**Assigned task**
If a line in the data contains "generator", copy it out.

Input Start Marker

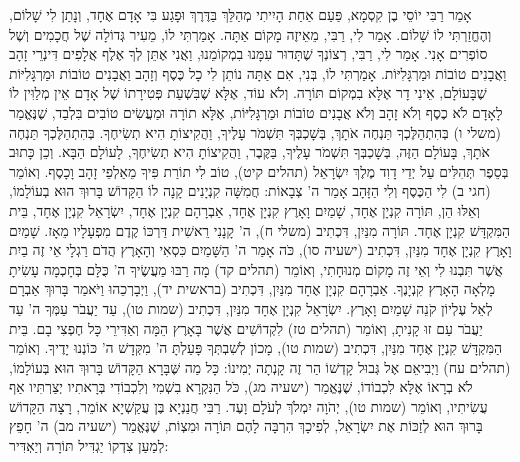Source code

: אָמַר רַבִּי יוֹסֵי בֶן קִסְמָא, פַּעַם אַחַת הָיִיתִי מְהַלֵּךְ בַּדֶּרֶךְ וּפָגַע בִּי אָדָם אֶחָד, וְנָתַן לִי שָׁלוֹם, וְהֶחֱזַרְתִּי לוֹ שָׁלוֹם. אָמַר לִי, רַבִּי, מֵאֵיזֶה מָקוֹם אַתָּה. אָמַרְתִּי לוֹ, מֵעִיר גְּדוֹלָה שֶׁל חֲכָמִים וְשֶׁל סוֹפְרִים אָנִי. אָמַר לִי, רַבִּי, רְצוֹנְךָ שֶׁתָּדוּר עִמָּנוּ בִמְקוֹמֵנוּ, וַאֲנִי אֶתֵּן לְךָ אֶלֶף אֲלָפִים דִּינְרֵי זָהָב וַאֲבָנִים טוֹבוֹת וּמַרְגָּלִיּוֹת. אָמַרְתִּי לוֹ, בְּנִי, אִם אַתָּה נוֹתֵן לִי כָל כֶּסֶף וְזָהָב וַאֲבָנִים טוֹבוֹת וּמַרְגָּלִיּוֹת שֶׁבָּעוֹלָם, אֵינִי דָר אֶלָּא בִמְקוֹם תּוֹרָה. וְלֹא עוֹד, אֶלָּא שֶׁבִּשְׁעַת פְּטִירָתוֹ שֶׁל אָדָם אֵין מְלַוִּין לוֹ לָאָדָם לֹא כֶסֶף וְלֹא זָהָב וְלֹא אֲבָנִים טוֹבוֹת וּמַרְגָּלִיּוֹת, אֶלָּא תוֹרָה וּמַעֲשִׂים טוֹבִים בִּלְבַד, שֶׁנֶּאֱמַר (משלי ו) בְּהִתְהַלֶּכְךָ תַּנְחֶה אֹתָךְ, בְּשָׁכְבְּךָ תִּשְׁמֹר עָלֶיךָ, וַהֲקִיצוֹתָ הִיא תְשִׂיחֶךָ. בְּהִתְהַלֶּכְךָ תַּנְחֶה אֹתָךְ, בָּעוֹלָם הַזֶּה, בְּשָׁכְבְּךָ תִּשְׁמֹר עָלֶיךָ, בַּקֶּבֶר, וַהֲקִיצוֹתָ הִיא תְשִׂיחֶךָ, לָעוֹלָם הַבָּא. וְכֵן כָּתוּב בְּסֵפֶר תְּהִלִּים עַל יְדֵי דָוִד מֶלֶךְ יִשְׂרָאֵל (תהלים קיט), טוֹב לִי תוֹרַת פִּיךָ מֵאַלְפֵי זָהָב וָכָסֶף. וְאוֹמֵר (חגי ב) לִי הַכֶּסֶף וְלִי הַזָּהָב אָמַר ה' צְבָאוֹת:
חֲמִשָּׁה קִנְיָנִים קָנָה לוֹ הַקָּדוֹשׁ בָּרוּךְ הוּא בְעוֹלָמוֹ, וְאֵלּוּ הֵן, תּוֹרָה קִנְיָן אֶחָד, שָׁמַיִם וָאָרֶץ קִנְיָן אֶחָד, אַבְרָהָם קִנְיָן אֶחָד, יִשְׂרָאֵל קִנְיָן אֶחָד, בֵּית הַמִּקְדָּשׁ קִנְיָן אֶחָד. תּוֹרָה מִנַּיִן, דִּכְתִיב (משלי ח), ה' קָנָנִי רֵאשִׁית דַּרְכּוֹ קֶדֶם מִפְעָלָיו מֵאָז. שָׁמַיִם וָאָרֶץ קִנְיָן אֶחָד מִנַּיִן, דִּכְתִיב (ישעיה סו), כֹּה אָמַר ה' הַשָּׁמַיִם כִּסְאִי וְהָאָרֶץ הֲדֹם רַגְלָי אֵי זֶה בַיִת אֲשֶׁר תִּבְנוּ לִי וְאֵי זֶה מָקוֹם מְנוּחָתִי, וְאוֹמֵר (תהלים קד) מָה רַבּוּ מַעֲשֶׂיךָ ה' כֻּלָּם בְּחָכְמָה עָשִׂיתָ מָלְאָה הָאָרֶץ קִנְיָנֶךָ. אַבְרָהָם קִנְיָן אֶחָד מִנַּיִן, דִּכְתִיב (בראשית יד), וַיְבָרְכֵהוּ וַיֹּאמַר בָּרוּךְ אַבְרָם לְאֵל עֶלְיוֹן קֹנֵה שָׁמַיִם וָאָרֶץ. יִשְׂרָאֵל קִנְיָן אֶחָד מִנַּיִן, דִּכְתִיב (שמות טו), עַד יַעֲבֹר עַמְּךָ ה' עַד יַעֲבֹר עַם זוּ קָנִיתָ, וְאוֹמֵר (תהלים טז) לִקְדוֹשִׁים אֲשֶׁר בָּאָרֶץ הֵמָּה וְאַדִּירֵי כָּל חֶפְצִי בָם. בֵּית הַמִּקְדָּשׁ קִנְיָן אֶחָד מִנַּיִן, דִּכְתִיב (שמות טו), מָכוֹן לְשִׁבְתְּךָ פָּעַלְתָּ ה' מִקְּדָשׁ ה' כּוֹנְנוּ יָדֶיךָ. וְאוֹמֵר (תהלים עח) וַיְבִיאֵם אֶל גְּבוּל קָדְשׁוֹ הַר זֶה קָנְתָה יְמִינוֹ:
כָּל מַה שֶּׁבָּרָא הַקָּדוֹשׁ בָּרוּךְ הוּא בְּעוֹלָמוֹ, לֹא בְרָאוֹ אֶלָּא לִכְבוֹדוֹ, שֶׁנֶּאֱמַר (ישעיה מג), כֹּל הַנִּקְרָא בִשְׁמִי וְלִכְבוֹדִי בְּרָאתִיו יְצַרְתִּיו אַף עֲשִׂיתִיו, וְאוֹמֵר (שמות טו), יְהֹוָה יִמְלֹךְ לְעֹלָם וָעֶד. רַבִּי חֲנַנְיָא בֶּן עֲקַשְׁיָא אוֹמֵר, רָצָה הַקָּדוֹשׁ בָּרוּךְ הוּא לְזַכּוֹת אֶת יִשְׂרָאֵל, לְפִיכָךְ הִרְבָּה לָהֶם תּוֹרָה וּמִצְוֹת, שֶׁנֶּאֱמַר (ישעיה מב) ה' חָפֵץ לְמַעַן צִדְקוֹ יַגְדִּיל תּוֹרָה וְיַאְדִּיר:
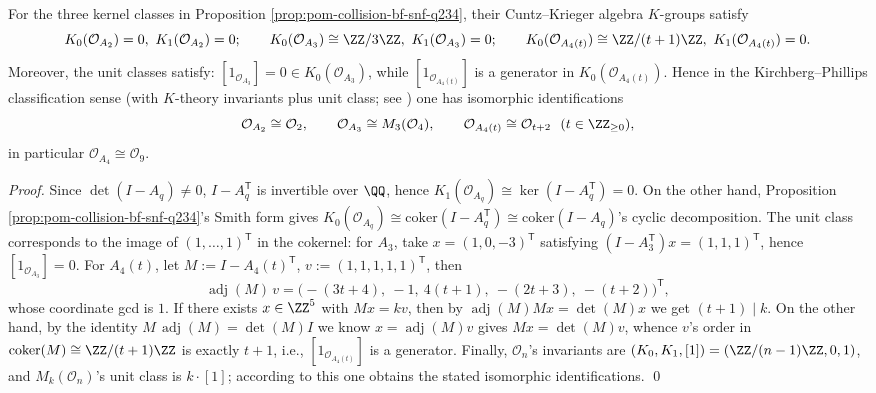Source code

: \begin{proposition}\label{prop:pom-collision-ck-classification-q234}
For the three kernel classes in Proposition \ref{prop:pom-collision-bf-snf-q234}, their Cuntz--Krieger algebra \(K\)-groups satisfy
\[
K_0(\mathcal O_{A_2})=0,\ K_1(\mathcal O_{A_2})=0;\qquad
K_0(\mathcal O_{A_3})\cong \ZZ/3\ZZ,\ K_1(\mathcal O_{A_3})=0;\qquad
K_0(\mathcal O_{A_4(t)})\cong \ZZ/(t+1)\ZZ,\ K_1(\mathcal O_{A_4(t)})=0.
\]
Moreover, the unit classes satisfy: \([1_{\mathcal O_{A_3}}]=0\in K_0(\mathcal O_{A_3})\), while \([1_{\mathcal O_{A_4(t)}}]\) is a generator in \(K_0(\mathcal O_{A_4(t)})\).
Hence in the Kirchberg--Phillips classification sense (with \(K\)-theory invariants plus unit class; see \cite{Phillips2000ClassificationPurelyInfinite}) one has isomorphic identifications
\[
\mathcal O_{A_2}\cong \mathcal O_2,\qquad
\mathcal O_{A_3}\cong M_3(\mathcal O_4),\qquad
\mathcal O_{A_4(t)}\cong \mathcal O_{t+2}\ \ (t\in\ZZ_{\ge 0}),
\]
in particular \(\mathcal O_{A_4}\cong \mathcal O_9\).
\end{proposition}
\begin{proof}
Since \(\det(I-A_q)\neq 0\), \(I-A_q^\mathsf T\) is invertible over \(\QQ\), hence \(K_1(\mathcal O_{A_q})\cong\ker(I-A_q^\mathsf T)=0\).
On the other hand, Proposition \ref{prop:pom-collision-bf-snf-q234}'s Smith form gives
\(
K_0(\mathcal O_{A_q})\cong\mathrm{coker}(I-A_q^\mathsf T)\cong\mathrm{coker}(I-A_q)
\)'s cyclic decomposition.
The unit class corresponds to the image of \((1,\dots,1)^{\mathsf T}\) in the cokernel: for \(A_3\), take \(x=(1,0,-3)^{\mathsf T}\) satisfying
\(
(I-A_3^\mathsf T)x=(1,1,1)^{\mathsf T}
\), hence \([1_{\mathcal O_{A_3}}]=0\).
For \(A_4(t)\), let \(M:=I-A_4(t)^\mathsf T\), \(v:=(1,1,1,1,1)^{\mathsf T}\), then
\[
\operatorname{adj}(M)\,v=\bigl(-(3t+4),\ -1,\ 4(t+1),\ -(2t+3),\ -(t+2)\bigr)^{\mathsf T},
\]
whose coordinate gcd is \(1\). If there exists \(x\in\ZZ^{5}\) with \(Mx=kv\), then by \(\operatorname{adj}(M)Mx=\det(M)x\) we get \((t+1)\mid k\).
On the other hand, by the identity \(M\,\operatorname{adj}(M)=\det(M)I\) we know \(x=\operatorname{adj}(M)v\) gives \(Mx=\det(M)v\), whence \(v\)'s order in \(\mathrm{coker}(M)\cong \ZZ/(t+1)\ZZ\) is exactly \(t+1\), i.e., \([1_{\mathcal O_{A_4(t)}}]\) is a generator.
Finally, \(\mathcal O_n\)'s invariants are \((K_0,K_1,[1])=(\ZZ/(n-1)\ZZ,0,1)\), and \(M_k(\mathcal O_n)\)'s unit class is \(k\cdot [1]\); according to this one obtains the stated isomorphic identifications. \qed
\end{proof}

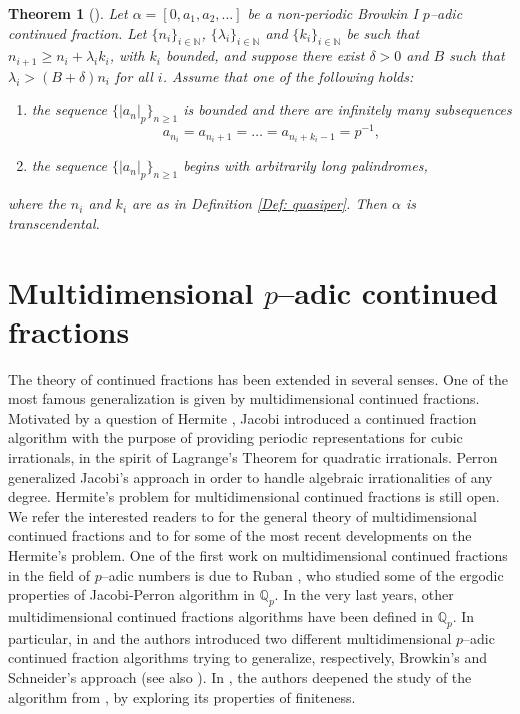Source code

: \documentclass[12pt, reqno]{amsart}
\theoremstyle{plain}
\newtheorem{Theorem}{Theorem}
\theoremstyle{definition}
\begin{document}
\begin{Theorem}[\cite{LMS}]
Let $\alpha=[0,a_1,a_2,\ldots]$ be a non-periodic \textit{Browkin I} $p$--adic continued fraction. Let $\{n_i\}_{i\in\mathbb{N}}$, $\{\lambda_i\}_{i\in\mathbb{N}}$ and $\{k_i\}_{i\in\mathbb{N}}$ be such that  $n_{i+1}\geq n_i+\lambda_ik_i$, with $k_i$ bounded, and suppose there exist $\delta>0$ and $B$ such that $\lambda_i>(B+\delta)n_i$ for all $i$. Assume that one of the following holds:
\begin{enumerate}
    \item[i)] the sequence $\{|a_n|_p\}_{n\geq 1}$ is bounded and there are infinitely many subsequences
    \[a_{n_i}=a_{n_i+1}=\ldots =a_{n_i+k_i-1}=p^{-1},\]
    \item[ii)] the sequence $\{|a_n|_p\}_{n\geq 1}$ begins with arbitrarily long palindromes,
\end{enumerate}
where the $n_i$ and $k_i$ are as in Definition \ref{Def: quasiper}. Then $\alpha$ is transcendental.
\end{Theorem}

\section{Multidimensional $p$--adic continued fractions}\label{Sec: multidim}
The theory of continued fractions has been extended in several senses. One of the most famous generalization is given by multidimensional continued fractions. Motivated by a question of Hermite \cite{HER}, Jacobi \cite{JAC} introduced a continued fraction algorithm with the purpose of providing periodic representations for cubic irrationals, in the spirit of Lagrange's Theorem for quadratic irrationals. Perron \cite{PER} generalized Jacobi's approach in order to handle algebraic irrationalities of any degree. Hermite's problem for multidimensional continued fractions is still open. We refer the interested readers to \cite{BER, MUL} for the general theory of multidimensional continued fractions and to \cite{OK1, OK2} for some of the most recent developments on the Hermite's problem. One of the first work on multidimensional continued fractions in the field of $p$--adic numbers is due to Ruban \cite{RUB2, RUB3,RUB4}, who studied some of the ergodic properties of Jacobi-Perron algorithm in $\mathbb{Q}_p$. In the very last years, other multidimensional continued fractions algorithms have been defined in $\mathbb{Q}_p$. In particular, in \cite{MT1} and \cite{STY} the authors introduced two different multidimensional $p$--adic continued fraction algorithms trying to generalize, respectively, Browkin's and Schneider's approach (see also \cite{RY}). In \cite{MT2}, the authors deepened the study of the algorithm from \cite{MT1}, by exploring its properties of finiteness.\\
\end{document}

Input End Marker

**Task answer**
Moreover, the unit classes satisfy: \([1_{\mathcal O_{A_3}}]=0\in K_0(\mathcal O_{A_3})\), while \([1_{\mathcal O_{A_4(t)}}]\) is a generator in \(K_0(\mathcal O_{A_4(t)})\).
On the other hand, by the identity \(M\,\operatorname{adj}(M)=\det(M)I\) we know \(x=\operatorname{adj}(M)v\) gives \(Mx=\det(M)v\), whence \(v\)'s order in \(\mathrm{coker}(M)\cong \ZZ/(t+1)\ZZ\) is exactly \(t+1\), i.e., \([1_{\mathcal O_{A_4(t)}}]\) is a generator.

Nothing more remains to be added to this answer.